France : fermeture des plages envahies d'algues vertes

10/08/11 à 16:08 - Mise à jour à 16:08

Source: Le Vif

Après les analyses réalisées sur les sangliers morts, la ministre française de l'Ecologie a ordonné que les plages sur lesquelles les algues vertes ne peuvent pas être ramassées toutes les 24 heures soient interdites à la fréquentation.

France : fermeture des plages envahies d'algues vertes

© Image Globe

Une mesure d'urgence et de protection. La ministre de l'Ecologie Nathalie Kosciusko-Morizet a annoncé ce mardi avoir ordonné la fermeture effective de toutes les plages où les algues vertes ne pouvaient être ramassées. Une décision qui fait suite à la mort de 36 sangliers en juillet en Bretagne.

"La priorité dans ce contexte c'est l'application des mesures de protection: aucune plage où les algues vertes ne peuvent être ramassées toutes les 24 heures ne doit être fréquentée" a annoncé la ministre. "C'était la norme.
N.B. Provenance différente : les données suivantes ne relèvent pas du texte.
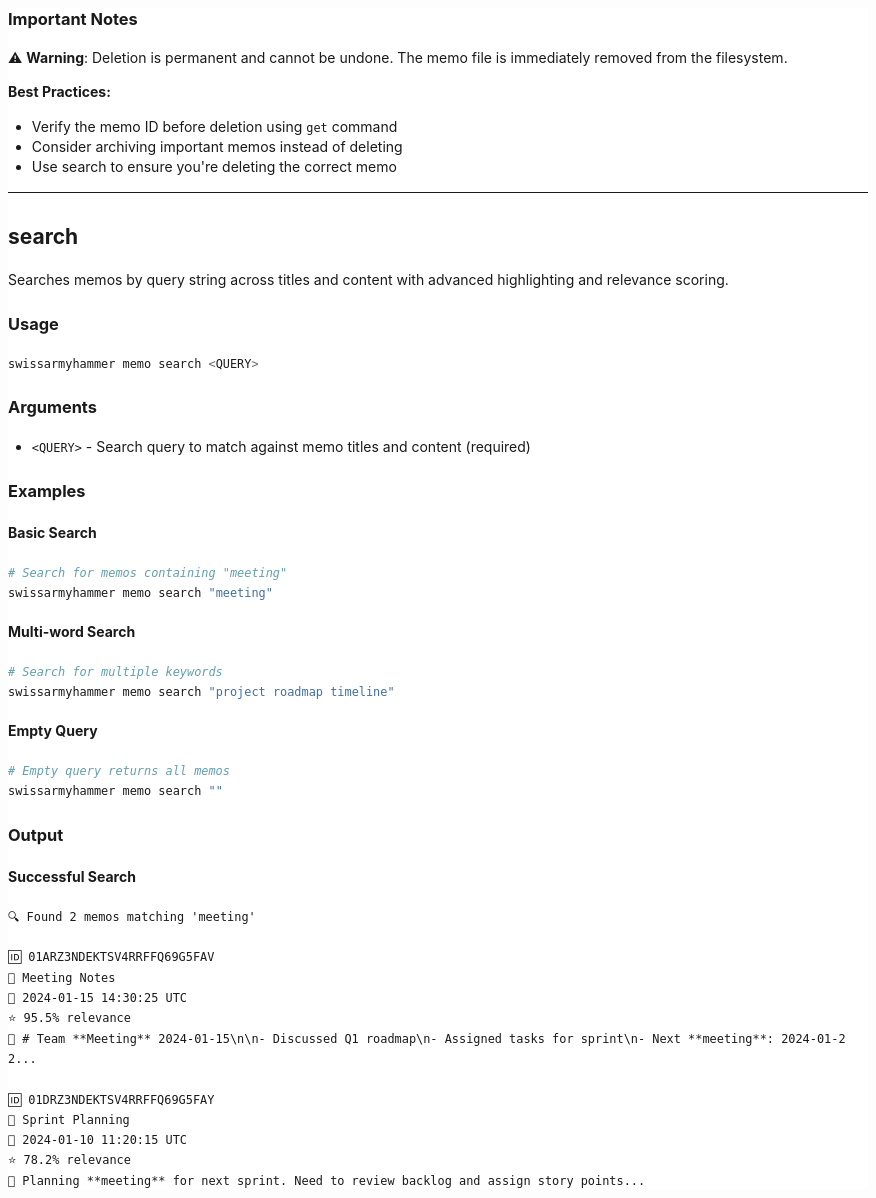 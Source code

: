 ### Important Notes

⚠️ **Warning**: Deletion is permanent and cannot be undone. The memo file is immediately removed from the filesystem.

**Best Practices:**
- Verify the memo ID before deletion using `get` command
- Consider archiving important memos instead of deleting
- Use search to ensure you're deleting the correct memo

---

## search

Searches memos by query string across titles and content with advanced highlighting and relevance scoring.

### Usage

```bash
swissarmyhammer memo search <QUERY>
```

### Arguments

- `<QUERY>` - Search query to match against memo titles and content (required)

### Examples

#### Basic Search
```bash
# Search for memos containing "meeting"
swissarmyhammer memo search "meeting"
```

#### Multi-word Search
```bash
# Search for multiple keywords
swissarmyhammer memo search "project roadmap timeline"
```

#### Empty Query
```bash
# Empty query returns all memos
swissarmyhammer memo search ""
```

### Output

#### Successful Search
```
🔍 Found 2 memos matching 'meeting'

🆔 01ARZ3NDEKTSV4RRFFQ69G5FAV
📄 Meeting Notes
📅 2024-01-15 14:30:25 UTC
⭐ 95.5% relevance
💬 # Team **Meeting** 2024-01-15\n\n- Discussed Q1 roadmap\n- Assigned tasks for sprint\n- Next **meeting**: 2024-01-22...

🆔 01DRZ3NDEKTSV4RRFFQ69G5FAY
📄 Sprint Planning
📅 2024-01-10 11:20:15 UTC
⭐ 78.2% relevance
💬 Planning **meeting** for next sprint. Need to review backlog and assign story points...
```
C'est une exigence que j'ai réaffirmée de manière très stricte après avoir reçu les analyses", dont les résultats ont été rendus publics dans la nuit de vendredi à samedi, a-t-elle souligné.

La ministre a reconnu que "les analyses tendent à montrer que c'est vraiment l'hydrogène sulfuré issu de la décomposition des algues qui est la cause majeure" du décès de 36 sangliers survenu en juillet dans l'estuaire du Gouessant (Ille-et-Vilaine).
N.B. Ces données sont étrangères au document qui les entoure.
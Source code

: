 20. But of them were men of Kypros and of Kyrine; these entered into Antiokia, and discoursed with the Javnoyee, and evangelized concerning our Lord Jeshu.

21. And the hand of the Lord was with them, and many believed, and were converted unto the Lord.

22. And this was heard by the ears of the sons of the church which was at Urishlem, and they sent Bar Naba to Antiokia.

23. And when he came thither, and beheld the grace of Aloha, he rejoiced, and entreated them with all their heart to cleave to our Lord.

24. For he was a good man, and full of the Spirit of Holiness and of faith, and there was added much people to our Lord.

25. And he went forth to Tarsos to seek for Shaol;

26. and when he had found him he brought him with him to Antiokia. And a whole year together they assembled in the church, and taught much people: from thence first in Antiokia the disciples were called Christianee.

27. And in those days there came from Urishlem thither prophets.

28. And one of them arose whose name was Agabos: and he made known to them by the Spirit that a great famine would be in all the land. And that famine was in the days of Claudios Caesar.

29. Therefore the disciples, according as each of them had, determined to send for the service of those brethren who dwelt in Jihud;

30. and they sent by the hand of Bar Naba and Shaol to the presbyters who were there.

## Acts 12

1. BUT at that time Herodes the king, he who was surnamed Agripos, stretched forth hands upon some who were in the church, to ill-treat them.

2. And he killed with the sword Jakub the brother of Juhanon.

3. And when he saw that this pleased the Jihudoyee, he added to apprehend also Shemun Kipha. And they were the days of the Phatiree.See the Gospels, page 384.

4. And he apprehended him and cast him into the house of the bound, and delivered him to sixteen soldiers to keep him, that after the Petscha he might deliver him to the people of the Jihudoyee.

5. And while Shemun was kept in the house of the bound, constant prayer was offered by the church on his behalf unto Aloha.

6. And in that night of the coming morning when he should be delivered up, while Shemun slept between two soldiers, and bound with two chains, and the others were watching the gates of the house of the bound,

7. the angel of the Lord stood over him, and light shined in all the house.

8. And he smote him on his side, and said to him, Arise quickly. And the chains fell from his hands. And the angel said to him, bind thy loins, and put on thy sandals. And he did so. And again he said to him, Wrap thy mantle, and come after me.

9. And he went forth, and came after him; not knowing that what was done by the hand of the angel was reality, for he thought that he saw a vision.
La fermeture des plages où le ramassage des algues ne peut pas être assuré était l'une des mesures d'urgence réclamées par les écologistes et les scientifiques pour éviter tout drame humain.

Nathalie Kosciusko-Morizet n'a précisé ni le nombre ni la localisation des plages susceptibles d'être visées par une fermeture. Un spécialiste de la toxicité des polluants aériens, a estimé qu'"une cinquantaine de plages" pourraient être concernées sur le littoral breton.
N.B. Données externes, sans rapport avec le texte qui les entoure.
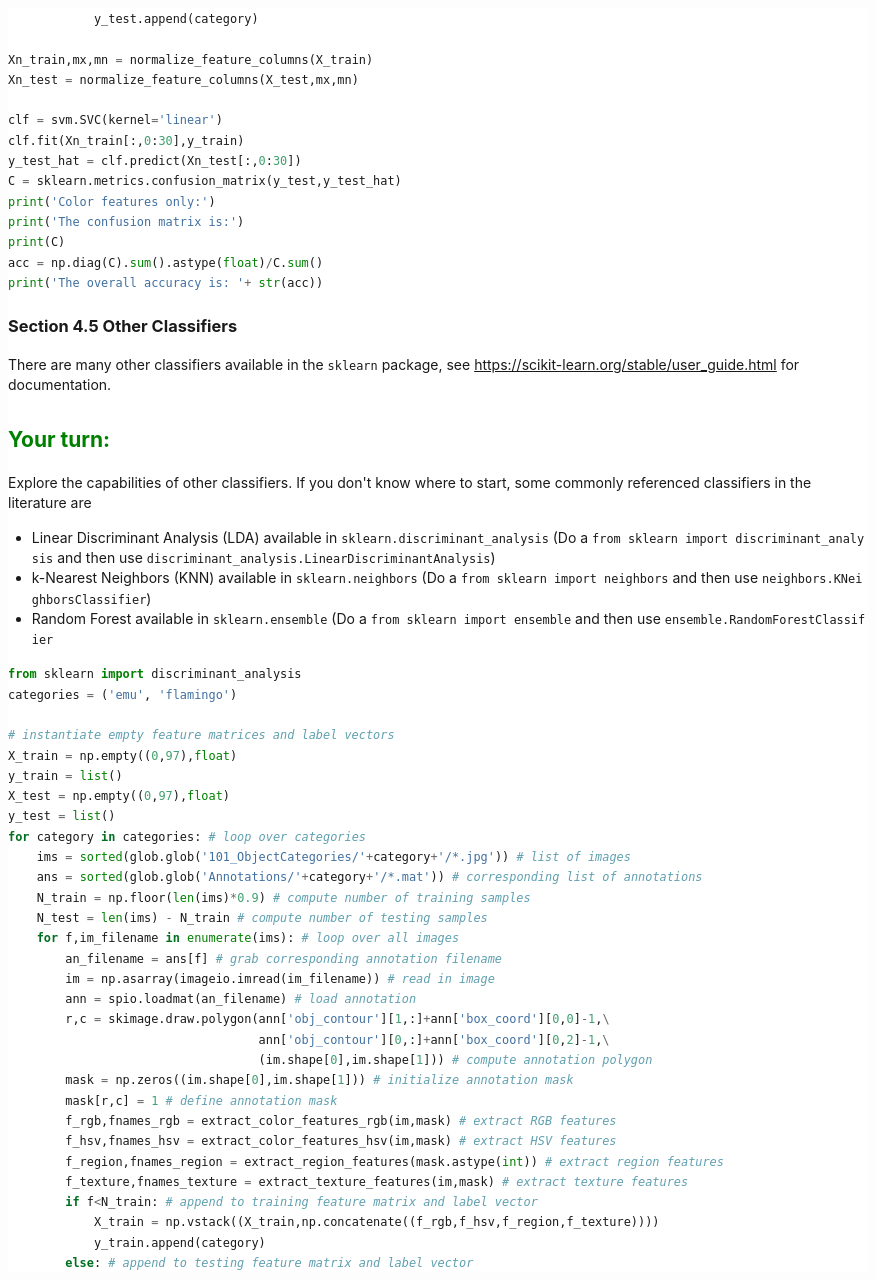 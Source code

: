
 ```python
            y_test.append(category)
            
Xn_train,mx,mn = normalize_feature_columns(X_train)
Xn_test = normalize_feature_columns(X_test,mx,mn)

clf = svm.SVC(kernel='linear')
clf.fit(Xn_train[:,0:30],y_train)
y_test_hat = clf.predict(Xn_test[:,0:30])
C = sklearn.metrics.confusion_matrix(y_test,y_test_hat)
print('Color features only:')
print('The confusion matrix is:')
print(C)
acc = np.diag(C).sum().astype(float)/C.sum()
print('The overall accuracy is: '+ str(acc))
```

### Section 4.5 Other Classifiers
There are many other classifiers available in the `sklearn` package, see https://scikit-learn.org/stable/user_guide.html for documentation.  

## <span style='color:Green'> Your turn: </span>
Explore the capabilities of other classifiers.  If you don't know where to start, some commonly referenced classifiers in the literature are
 - Linear Discriminant Analysis (LDA) available in `sklearn.discriminant_analysis` (Do a `from sklearn import discriminant_analysis` and then use `discriminant_analysis.LinearDiscriminantAnalysis`)
 - k-Nearest Neighbors (KNN) available in `sklearn.neighbors` (Do a `from sklearn import neighbors` and then use `neighbors.KNeighborsClassifier`)
 - Random Forest available in `sklearn.ensemble` (Do a `from sklearn import ensemble` and then use `ensemble.RandomForestClassifier`


```python
from sklearn import discriminant_analysis
categories = ('emu', 'flamingo') 

# instantiate empty feature matrices and label vectors
X_train = np.empty((0,97),float)
y_train = list()
X_test = np.empty((0,97),float)
y_test = list()
for category in categories: # loop over categories
    ims = sorted(glob.glob('101_ObjectCategories/'+category+'/*.jpg')) # list of images 
    ans = sorted(glob.glob('Annotations/'+category+'/*.mat')) # corresponding list of annotations
    N_train = np.floor(len(ims)*0.9) # compute number of training samples
    N_test = len(ims) - N_train # compute number of testing samples
    for f,im_filename in enumerate(ims): # loop over all images
        an_filename = ans[f] # grab corresponding annotation filename
        im = np.asarray(imageio.imread(im_filename)) # read in image
        ann = spio.loadmat(an_filename) # load annotation
        r,c = skimage.draw.polygon(ann['obj_contour'][1,:]+ann['box_coord'][0,0]-1,\
                                   ann['obj_contour'][0,:]+ann['box_coord'][0,2]-1,\
                                   (im.shape[0],im.shape[1])) # compute annotation polygon
        mask = np.zeros((im.shape[0],im.shape[1])) # initialize annotation mask
        mask[r,c] = 1 # define annotation mask
        f_rgb,fnames_rgb = extract_color_features_rgb(im,mask) # extract RGB features
        f_hsv,fnames_hsv = extract_color_features_hsv(im,mask) # extract HSV features
        f_region,fnames_region = extract_region_features(mask.astype(int)) # extract region features
        f_texture,fnames_texture = extract_texture_features(im,mask) # extract texture features
        if f<N_train: # append to training feature matrix and label vector
            X_train = np.vstack((X_train,np.concatenate((f_rgb,f_hsv,f_region,f_texture))))
            y_train.append(category)
        else: # append to testing feature matrix and label vector
```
Adopté l'an passé par l'Etat et les collectivités locales après la mort en 2009 d'un cheval et d'un convoyeur, le plan algues vertes prévoit le ramassage systématique des algues là où c'est possible et la réduction à terme des rejets azotés qui favorisent cette prolifération.

Prévu pour huit baies, il n'a pour l'instant été signé que pour une seule d'entre elles, celle de Lannion, et doit être signé en septembre pour la baie de Saint-Brieuc.